It started its operations in 1974 as a one-man garage-based machine shop. Its work ranges from initial design and prototyping to painting and assembling to integration of cabling and power elements.

To guide improvements in manufacturing and service performance, the company makes extensive use of benchmarking studies. Between 1996 and 2000, production volumes tripled. Still, assembly lead times were trimmed from weeks to two or three days and, in some cases, to a few hours only.

The American Productivity and Quality Center (APQC) is probably America’s major benchmarking organization. It was founded in 1997 by C. Jackson Grayson as a non-profit corporation to help organizations of all kinds improve productivity and quality.

It does that through training programs, information services, policy development, research, publications, and consulting.

It was one of the first organizations to start what is now the Baldrige Award, which it co-administrated for three years. The most prominent concept of the APQC is its International Benchmarking Clearinghouse (IBC), which was established in 1992.

Benefits of Benchmarking

From the past records, achievements of benchmarking practitioners, and some case studies, we can draw some benefits of benchmarking. These are pointed out below:

  1. It ensures that best practices are identified, which, in turn, ensures that appropriate improvement targets are set.
  2. It enables a deep understanding of the organization’s processes.
  3. It helps overcome disbelief in outside practices and convinces an organization that it can improve on them.
  4. It counters reluctance to try something different and stimulates innovations and breakthroughs.
  5. It helps identify new technologies that may have started in other industries, e.g., bar-coding.
  6. It redirects the focus of an organization, helping it to turn outwards and thus see ‘outside the box’.
  7. It is a practical tool for continuous improvement.
  8. Benchmarking allows organizations to set realistic, rigorous new performance targets, and this process helps convince people of the credibility of these targets.
  9. This tends to overcome the “not invented here” syndrome and the “we’re different” justification for the status quo.
  10. Benchmarking allows the organization to define specific gaps in performance and to select, the processes to improve.
  11. It provides a vehicle whereby products and services are redesigned to achieve outcomes that meet or exceed customer expectations.
  12. The gaps in performance that are discovered can provide objectives and action plans for improvement at all levels of the organization and promote improved performance for individual and group participants.
  13. Benchmarking provides a basis for training. Employees begin to see the gap between what they are doing and what best-in-class are doing.
  14. Closing the gap points out the need for personnel to be involved in problem-solving and process improvement techniques.
  15. Moreover, the synergy between organization activities is improved through cross-functional co­operation.

Pitfalls of Benchmarking

Though benchmarking practices help organizations improve, there are some criticisms, too. Critics say that these are the pitfalls of benchmarking.

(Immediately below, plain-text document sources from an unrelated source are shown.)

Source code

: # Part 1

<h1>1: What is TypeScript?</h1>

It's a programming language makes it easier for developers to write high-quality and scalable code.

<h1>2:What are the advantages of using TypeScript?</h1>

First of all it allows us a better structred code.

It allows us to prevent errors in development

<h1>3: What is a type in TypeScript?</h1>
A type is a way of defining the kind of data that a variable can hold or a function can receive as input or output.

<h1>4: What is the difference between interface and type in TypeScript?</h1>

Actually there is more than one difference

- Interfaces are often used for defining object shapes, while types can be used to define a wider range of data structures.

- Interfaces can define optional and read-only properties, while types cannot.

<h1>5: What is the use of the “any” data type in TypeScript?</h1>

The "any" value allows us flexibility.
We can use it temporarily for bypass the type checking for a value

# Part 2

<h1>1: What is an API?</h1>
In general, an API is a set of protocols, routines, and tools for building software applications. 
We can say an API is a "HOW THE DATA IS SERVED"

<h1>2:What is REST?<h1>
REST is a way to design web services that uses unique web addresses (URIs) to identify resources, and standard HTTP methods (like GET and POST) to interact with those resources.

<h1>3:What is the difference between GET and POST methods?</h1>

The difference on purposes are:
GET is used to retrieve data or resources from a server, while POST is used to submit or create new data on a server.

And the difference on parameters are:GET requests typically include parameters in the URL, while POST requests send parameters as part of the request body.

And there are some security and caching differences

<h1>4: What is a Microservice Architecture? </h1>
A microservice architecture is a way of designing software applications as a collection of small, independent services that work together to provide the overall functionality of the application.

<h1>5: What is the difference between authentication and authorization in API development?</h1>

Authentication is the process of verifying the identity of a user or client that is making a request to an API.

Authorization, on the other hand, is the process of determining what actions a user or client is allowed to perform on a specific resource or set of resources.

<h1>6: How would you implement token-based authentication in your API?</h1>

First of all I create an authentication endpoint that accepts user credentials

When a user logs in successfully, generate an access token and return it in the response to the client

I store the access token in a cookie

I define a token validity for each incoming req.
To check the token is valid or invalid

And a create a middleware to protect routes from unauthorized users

  1. Benchmarking is the idea of copying others. Without innovative activities, it is very difficult for an organization to improve and even to survive.
  2. Benchmarking is not a panacea. It is not a strategy nor a philosophy at all. It is just an improvement tool only. Without using it correctly, a company can not benefit from it.
  3. Benchmarking is not a substitute for innovation; it is a source of ideas from outside organizations.
  4. Most of the time a best practitioner organization does not agree to help others to benchmark.